The levels of the complement components were evaluated in 188 patients with chronic heart failure and compared to 67 age- og sex-matched healthy persons. The patients were followed for a median of 4.6 years.
(2) Patients with symptomatic aortic stenosis have increased complement activation. The levels of TCC were higher than in healthy control persons. Moreover, elevated levels of factor B were linked to increased risk of major cardiovascular events and all-cause mortality.

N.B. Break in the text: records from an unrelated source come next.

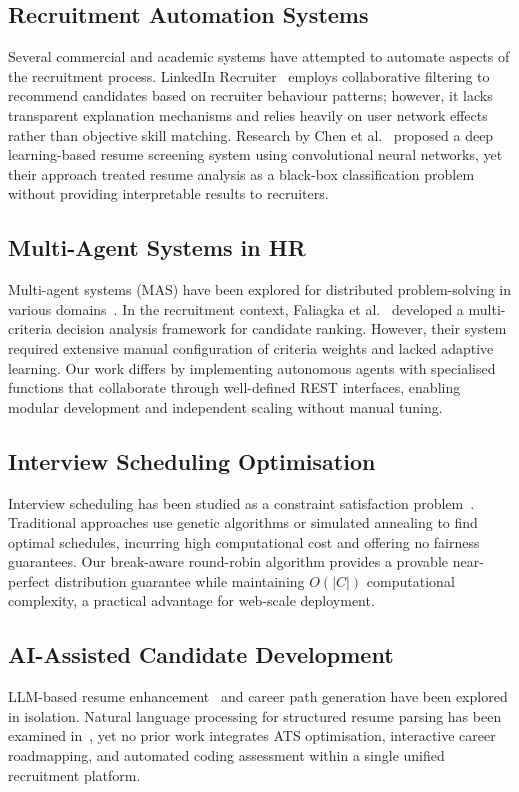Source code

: \documentclass[conference]{IEEEtran}
\begin{document}
\subsection{Recruitment Automation Systems}
Several commercial and academic systems have attempted to automate aspects of the recruitment process. LinkedIn Recruiter~\cite{b4} employs collaborative filtering to recommend candidates based on recruiter behaviour patterns; however, it lacks transparent explanation mechanisms and relies heavily on user network effects rather than objective skill matching. Research by Chen et al.~\cite{b5} proposed a deep learning-based resume screening system using convolutional neural networks, yet their approach treated resume analysis as a black-box classification problem without providing interpretable results to recruiters.

\subsection{Multi-Agent Systems in HR}
Multi-agent systems (MAS) have been explored for distributed problem-solving in various domains~\cite{b6}. In the recruitment context, Faliagka et al.~\cite{b7} developed a multi-criteria decision analysis framework for candidate ranking. However, their system required extensive manual configuration of criteria weights and lacked adaptive learning. Our work differs by implementing autonomous agents with specialised functions that collaborate through well-defined REST interfaces, enabling modular development and independent scaling without manual tuning.

\subsection{Interview Scheduling Optimisation}
Interview scheduling has been studied as a constraint satisfaction problem~\cite{b8}. Traditional approaches use genetic algorithms or simulated annealing to find optimal schedules, incurring high computational cost and offering no fairness guarantees. Our break-aware round-robin algorithm provides a provable near-perfect distribution guarantee while maintaining $O(|C|)$ computational complexity, a practical advantage for web-scale deployment.

\subsection{AI-Assisted Candidate Development}
LLM-based resume enhancement~\cite{b9,b10} and career path generation have been explored in isolation. Natural language processing for structured resume parsing has been examined in~\cite{b11}, yet no prior work integrates ATS optimisation, interactive career roadmapping, and automated coding assessment within a single unified recruitment platform.
\end{document}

(3) Complement component 3 and CD14 does not seem to be directly involved in cardiac remodelling. In a murine model of cardiac pressure overload induced by angiotensin II, deficiency in these two bottleneck molecules in pattern recognition did not affect progression of cardiac remodelling.
(1) Shahini, N., Michelsen, A. E., Nilsson, P. H., Ekholt, K., Gullestad, L., Broch, K., Dahl, C. P., Aukrust, P., Ueland, T., Mollnes, T. E., Yndestad, A., & Louwe, M. C. (2017). The alternative complement pathway is dysregulated in patients with chronic heart failure. Scientific Reports, 7, 42532.